**Your objective:**
Copy the lines from the start of the records below through the line containing "https://josh2kv.github.io/calculator/", both included, and leave out the pictures.
+++ Exercise inputs +++
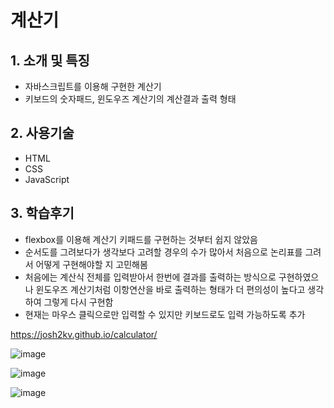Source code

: # 계산기

## 1. 소개 및 특징
- 자바스크립트를 이용해 구현한 계산기
- 키보드의 숫자패드, 윈도우즈 계산기의 계산결과 출력 형태

## 2. 사용기술
- HTML
- CSS
- JavaScript

## 3. 학습후기

- flexbox를 이용해 계산기 키패드를 구현하는 것부터 쉽지 않았음
- 순서도를 그려보다가 생각보다 고려할 경우의 수가 많아서 처음으로 논리표를 그려서 어떻게 구현해야할 지 고민해봄
- 처음에는 계산식 전체를 입력받아서 한번에 결과를 출력하는 방식으로 구현하였으나 윈도우즈 계산기처럼 이항연산을 바로 출력하는 형태가 더 편의성이 높다고 생각하여 그렇게 다시 구현함
- 현재는 마우스 클릭으로만 입력할 수 있지만 키보드로도 입력 가능하도록 추가


https://josh2kv.github.io/calculator/

![image](https://user-images.githubusercontent.com/79514508/113465581-b7d18200-93fa-11eb-9532-9f0e9fe12348.png)

![image](https://user-images.githubusercontent.com/79514508/113465349-e4849a00-93f8-11eb-9156-70933fc5a116.png)

![image](https://user-images.githubusercontent.com/79514508/113094616-f7e30a00-922c-11eb-8128-9636c91d5fa0.png)
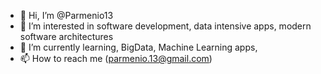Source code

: - 👋 Hi, I’m @Parmenio13
- 👀 I’m interested in software development, data intensive apps, modern software architectures
- 🌱 I’m currently learning, BigData, Machine Learning apps, 
- 📫 How to reach me (parmenio.13@gmail.com)

<!---
Parmenio13/Parmenio13 is a ✨ special ✨ repository because its `README.md` (this file) appears on your GitHub profile.
You can click the Preview link to take a look at your changes.
--->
+++
**Answer space:**
Source code

: # 계산기

## 1. 소개 및 특징
- 자바스크립트를 이용해 구현한 계산기
- 키보드의 숫자패드, 윈도우즈 계산기의 계산결과 출력 형태

## 2. 사용기술
- HTML
- CSS
- JavaScript

## 3. 학습후기

- flexbox를 이용해 계산기 키패드를 구현하는 것부터 쉽지 않았음
- 순서도를 그려보다가 생각보다 고려할 경우의 수가 많아서 처음으로 논리표를 그려서 어떻게 구현해야할 지 고민해봄
- 처음에는 계산식 전체를 입력받아서 한번에 결과를 출력하는 방식으로 구현하였으나 윈도우즈 계산기처럼 이항연산을 바로 출력하는 형태가 더 편의성이 높다고 생각하여 그렇게 다시 구현함
- 현재는 마우스 클릭으로만 입력할 수 있지만 키보드로도 입력 가능하도록 추가


https://josh2kv.github.io/calculator/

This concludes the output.